• EXERCISE REQUIREMENTS:
The records below hold a stretch from the line with "Flutter's approach also" through the line with "model and developer"; return exactly those lines, ends included, and nothing more.

(Beginning of GIVEN RECORDS)

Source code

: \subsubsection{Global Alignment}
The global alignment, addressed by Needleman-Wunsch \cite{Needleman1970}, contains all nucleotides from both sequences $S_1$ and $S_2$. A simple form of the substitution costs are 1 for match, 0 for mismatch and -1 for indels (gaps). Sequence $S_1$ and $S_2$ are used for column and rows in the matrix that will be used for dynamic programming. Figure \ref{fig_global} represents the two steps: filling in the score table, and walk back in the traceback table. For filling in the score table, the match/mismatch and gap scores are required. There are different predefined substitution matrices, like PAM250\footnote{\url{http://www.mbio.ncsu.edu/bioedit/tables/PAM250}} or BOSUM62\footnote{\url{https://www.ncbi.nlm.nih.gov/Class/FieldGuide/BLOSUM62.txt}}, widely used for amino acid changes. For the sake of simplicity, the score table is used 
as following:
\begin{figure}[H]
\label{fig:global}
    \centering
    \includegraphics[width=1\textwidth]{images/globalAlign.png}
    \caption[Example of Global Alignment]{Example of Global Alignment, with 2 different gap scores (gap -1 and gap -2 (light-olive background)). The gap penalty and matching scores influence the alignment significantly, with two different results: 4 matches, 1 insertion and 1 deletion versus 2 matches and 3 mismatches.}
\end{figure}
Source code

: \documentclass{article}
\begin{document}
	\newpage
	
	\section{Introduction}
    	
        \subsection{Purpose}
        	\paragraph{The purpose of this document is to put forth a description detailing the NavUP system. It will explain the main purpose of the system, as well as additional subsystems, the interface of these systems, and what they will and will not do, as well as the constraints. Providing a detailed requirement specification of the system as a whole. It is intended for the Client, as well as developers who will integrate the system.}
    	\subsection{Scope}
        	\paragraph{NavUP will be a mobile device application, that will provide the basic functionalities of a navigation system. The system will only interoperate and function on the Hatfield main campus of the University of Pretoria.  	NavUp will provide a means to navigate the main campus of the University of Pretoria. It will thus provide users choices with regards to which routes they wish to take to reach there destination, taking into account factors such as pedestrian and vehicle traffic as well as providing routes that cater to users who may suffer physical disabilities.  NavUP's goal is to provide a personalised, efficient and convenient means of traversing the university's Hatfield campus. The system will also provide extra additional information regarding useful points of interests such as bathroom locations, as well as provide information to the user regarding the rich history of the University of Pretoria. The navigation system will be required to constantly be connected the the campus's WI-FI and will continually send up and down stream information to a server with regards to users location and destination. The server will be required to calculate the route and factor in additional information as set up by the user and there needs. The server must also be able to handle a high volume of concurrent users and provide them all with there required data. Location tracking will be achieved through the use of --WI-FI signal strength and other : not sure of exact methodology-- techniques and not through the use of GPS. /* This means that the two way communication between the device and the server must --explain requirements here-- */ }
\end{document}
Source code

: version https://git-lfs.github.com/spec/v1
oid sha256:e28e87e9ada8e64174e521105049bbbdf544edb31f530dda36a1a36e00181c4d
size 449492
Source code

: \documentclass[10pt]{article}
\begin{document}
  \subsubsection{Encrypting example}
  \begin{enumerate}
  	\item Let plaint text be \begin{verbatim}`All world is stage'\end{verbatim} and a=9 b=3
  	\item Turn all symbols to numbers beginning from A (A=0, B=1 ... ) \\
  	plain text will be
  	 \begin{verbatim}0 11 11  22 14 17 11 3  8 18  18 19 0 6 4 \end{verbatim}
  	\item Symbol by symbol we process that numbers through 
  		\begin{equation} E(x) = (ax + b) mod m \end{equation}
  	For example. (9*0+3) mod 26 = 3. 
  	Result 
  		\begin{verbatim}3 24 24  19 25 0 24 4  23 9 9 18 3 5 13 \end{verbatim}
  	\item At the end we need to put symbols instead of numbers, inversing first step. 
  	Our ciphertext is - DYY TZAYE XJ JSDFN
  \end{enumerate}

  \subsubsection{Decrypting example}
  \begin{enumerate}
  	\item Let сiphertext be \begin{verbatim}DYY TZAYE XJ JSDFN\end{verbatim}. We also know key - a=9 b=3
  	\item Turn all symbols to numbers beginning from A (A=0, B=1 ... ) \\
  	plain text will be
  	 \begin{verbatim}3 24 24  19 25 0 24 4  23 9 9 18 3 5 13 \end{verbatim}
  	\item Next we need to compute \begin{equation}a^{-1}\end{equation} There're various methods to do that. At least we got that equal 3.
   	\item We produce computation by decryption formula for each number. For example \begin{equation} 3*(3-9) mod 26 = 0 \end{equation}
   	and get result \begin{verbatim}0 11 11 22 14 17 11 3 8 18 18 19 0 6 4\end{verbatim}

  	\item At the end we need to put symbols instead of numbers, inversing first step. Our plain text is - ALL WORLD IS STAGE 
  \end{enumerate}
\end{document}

(End of GIVEN RECORDS)
(Beginning of GIVEN RECORDS)

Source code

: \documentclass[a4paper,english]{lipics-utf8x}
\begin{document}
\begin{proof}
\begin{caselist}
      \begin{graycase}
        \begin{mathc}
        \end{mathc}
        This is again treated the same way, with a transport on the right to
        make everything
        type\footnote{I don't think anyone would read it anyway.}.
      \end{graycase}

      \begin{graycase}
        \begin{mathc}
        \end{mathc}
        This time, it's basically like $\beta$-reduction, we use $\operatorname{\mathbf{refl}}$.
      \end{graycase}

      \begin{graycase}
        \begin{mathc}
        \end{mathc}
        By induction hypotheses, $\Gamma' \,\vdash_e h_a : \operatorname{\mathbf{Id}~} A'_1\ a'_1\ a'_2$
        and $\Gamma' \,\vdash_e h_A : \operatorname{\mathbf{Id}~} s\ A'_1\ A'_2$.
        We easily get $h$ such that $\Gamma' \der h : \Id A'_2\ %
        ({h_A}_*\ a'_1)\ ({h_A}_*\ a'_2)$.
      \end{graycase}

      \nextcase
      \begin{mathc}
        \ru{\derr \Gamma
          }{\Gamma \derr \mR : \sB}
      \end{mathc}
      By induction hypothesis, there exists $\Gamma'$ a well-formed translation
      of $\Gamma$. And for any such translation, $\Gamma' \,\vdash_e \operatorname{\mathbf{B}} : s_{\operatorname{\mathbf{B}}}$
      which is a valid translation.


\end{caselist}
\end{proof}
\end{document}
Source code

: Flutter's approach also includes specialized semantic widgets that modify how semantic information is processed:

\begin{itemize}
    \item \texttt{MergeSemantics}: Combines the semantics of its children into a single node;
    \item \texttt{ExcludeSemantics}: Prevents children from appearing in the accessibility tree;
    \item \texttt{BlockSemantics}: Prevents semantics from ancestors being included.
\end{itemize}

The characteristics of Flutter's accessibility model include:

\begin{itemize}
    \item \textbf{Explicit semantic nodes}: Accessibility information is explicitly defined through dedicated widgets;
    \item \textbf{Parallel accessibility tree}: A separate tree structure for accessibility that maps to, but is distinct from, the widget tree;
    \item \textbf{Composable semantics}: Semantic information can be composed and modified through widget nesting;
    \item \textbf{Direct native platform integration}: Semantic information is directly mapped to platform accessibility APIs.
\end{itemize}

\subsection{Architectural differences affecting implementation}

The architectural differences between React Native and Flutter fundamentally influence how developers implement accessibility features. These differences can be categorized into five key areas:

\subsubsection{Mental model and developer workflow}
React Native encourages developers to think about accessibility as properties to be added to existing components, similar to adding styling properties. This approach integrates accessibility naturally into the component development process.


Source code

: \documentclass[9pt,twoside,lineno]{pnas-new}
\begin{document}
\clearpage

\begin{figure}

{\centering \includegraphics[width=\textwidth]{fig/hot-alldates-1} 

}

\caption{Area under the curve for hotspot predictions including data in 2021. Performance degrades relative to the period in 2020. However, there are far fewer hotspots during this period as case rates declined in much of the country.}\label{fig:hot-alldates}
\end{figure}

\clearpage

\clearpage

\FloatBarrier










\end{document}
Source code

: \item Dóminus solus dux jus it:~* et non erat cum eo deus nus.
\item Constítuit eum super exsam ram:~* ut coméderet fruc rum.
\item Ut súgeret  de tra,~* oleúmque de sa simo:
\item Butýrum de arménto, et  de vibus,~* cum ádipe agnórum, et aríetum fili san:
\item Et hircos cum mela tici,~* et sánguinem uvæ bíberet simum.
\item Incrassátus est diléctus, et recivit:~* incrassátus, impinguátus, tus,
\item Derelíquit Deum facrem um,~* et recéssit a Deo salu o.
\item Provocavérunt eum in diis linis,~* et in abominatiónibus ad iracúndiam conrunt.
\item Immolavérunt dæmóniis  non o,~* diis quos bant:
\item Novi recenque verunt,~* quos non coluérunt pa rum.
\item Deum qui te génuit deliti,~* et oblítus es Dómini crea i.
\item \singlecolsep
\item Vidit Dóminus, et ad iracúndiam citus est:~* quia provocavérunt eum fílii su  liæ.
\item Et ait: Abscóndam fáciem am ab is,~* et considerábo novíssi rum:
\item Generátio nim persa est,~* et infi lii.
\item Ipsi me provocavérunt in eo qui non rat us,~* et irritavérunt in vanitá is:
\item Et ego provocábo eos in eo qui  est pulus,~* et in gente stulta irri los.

(End of GIVEN RECORDS)

• RESULT BELOW:
: Flutter's approach also includes specialized semantic widgets that modify how semantic information is processed:

\begin{itemize}
    \item \texttt{MergeSemantics}: Combines the semantics of its children into a single node;
    \item \texttt{ExcludeSemantics}: Prevents children from appearing in the accessibility tree;
    \item \texttt{BlockSemantics}: Prevents semantics from ancestors being included.
\end{itemize}

The characteristics of Flutter's accessibility model include:

\begin{itemize}
    \item \textbf{Explicit semantic nodes}: Accessibility information is explicitly defined through dedicated widgets;
    \item \textbf{Parallel accessibility tree}: A separate tree structure for accessibility that maps to, but is distinct from, the widget tree;
    \item \textbf{Composable semantics}: Semantic information can be composed and modified through widget nesting;
    \item \textbf{Direct native platform integration}: Semantic information is directly mapped to platform accessibility APIs.
\end{itemize}

\subsection{Architectural differences affecting implementation}

The architectural differences between React Native and Flutter fundamentally influence how developers implement accessibility features. These differences can be categorized into five key areas:

\subsubsection{Mental model and developer workflow}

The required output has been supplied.